Clonal accumulation of V beta 5.1-positive cells in the liver of a patient with autoimmune cholangiopathy

Abstract

We describe a 43-year-old woman with clinical features compatible with autoimmune cholangiopathy recently reported by Ben Ari et al. She was negative for anti-mitochondrial antibody, positive for high titer anti-nuclear antibody with homogeneous pattern, high levels of serum immunoglobulin G and nearly normal levels of serum immunoglobulin M for more than five years. In the early stages of the disease, the elevations of serum transaminase, alkaline phosphatase and gamma-glutamyl transpeptidase were well controlled by the administration of ursodeoxycholic acid.
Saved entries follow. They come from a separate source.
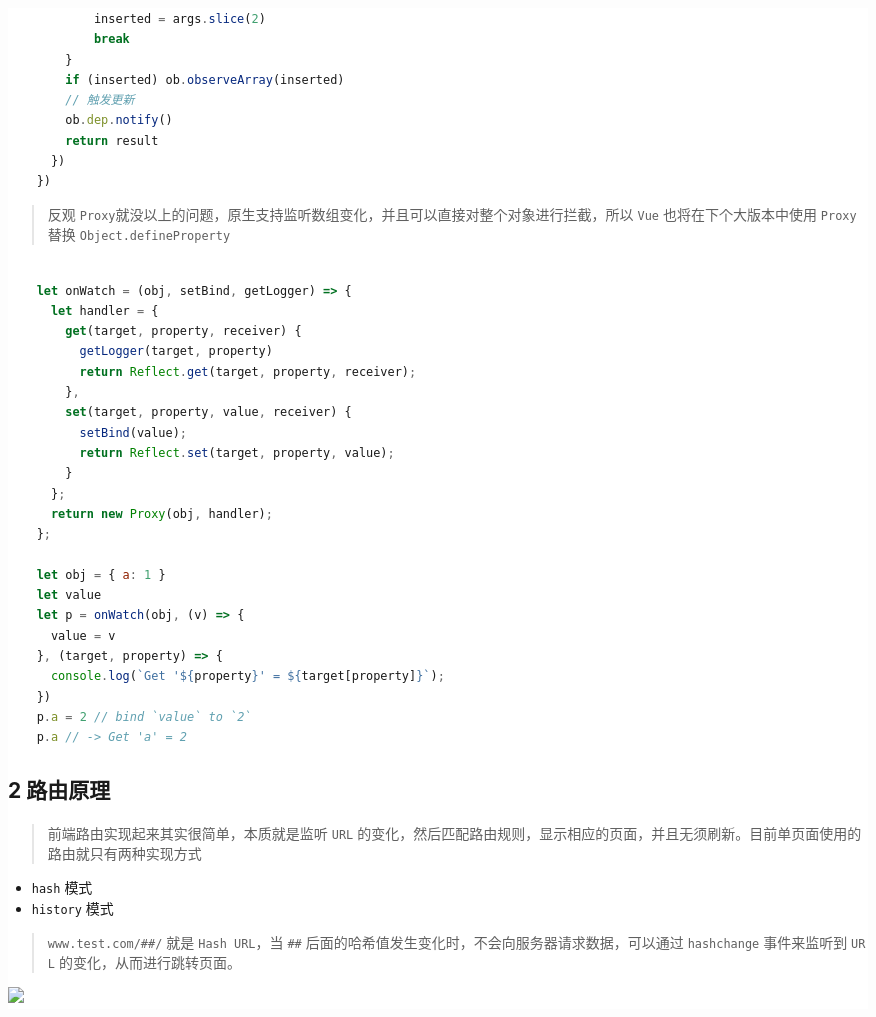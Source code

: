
 ```jsx
            inserted = args.slice(2)
            break
        }
        if (inserted) ob.observeArray(inserted)
        // 触发更新
        ob.dep.notify()
        return result
      })
    })
```

> 反观 `Proxy`就没以上的问题，原生支持监听数组变化，并且可以直接对整个对象进行拦截，所以 `Vue` 也将在下个大版本中使用 `Proxy` 替换 `Object.defineProperty`

```jsx

    let onWatch = (obj, setBind, getLogger) => {
      let handler = {
        get(target, property, receiver) {
          getLogger(target, property)
          return Reflect.get(target, property, receiver);
        },
        set(target, property, value, receiver) {
          setBind(value);
          return Reflect.set(target, property, value);
        }
      };
      return new Proxy(obj, handler);
    };

    let obj = { a: 1 }
    let value
    let p = onWatch(obj, (v) => {
      value = v
    }, (target, property) => {
      console.log(`Get '${property}' = ${target[property]}`);
    })
    p.a = 2 // bind `value` to `2`
    p.a // -> Get 'a' = 2
```

##  2 路由原理

> 前端路由实现起来其实很简单，本质就是监听 `URL` 的变化，然后匹配路由规则，显示相应的页面，并且无须刷新。目前单页面使用的路由就只有两种实现方式

*   `hash` 模式
*   `history` 模式

> `www.test.com/##/` 就是 `Hash URL`，当 `##` 后面的哈希值发生变化时，不会向服务器请求数据，可以通过 `hashchange` 事件来监听到 `URL` 的变化，从而进行跳转页面。

![](https://s.poetries.work/gitee/2020/09/99.png)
After five years of follow-up, she showed the second exacerbation of liver function tests, which then rapidly improved by prednisone administration. To analyze the antigen diversity recognized by T-cells in the liver, T-cell receptor repertoire was examined by immuno-histochemistry. The liver biopsy obtained in the early stage showed clonal accumulation of V beta 5.1-positive cells in portal areas, which was found in patients neither with primary biliary cirrhosis nor autoimmune hepatitis. In conclusion, these data suggest that T-cell response in autoimmune cholangiopathy is different from those two autoimmune liver diseases, which may imply a distinct entity of the disease.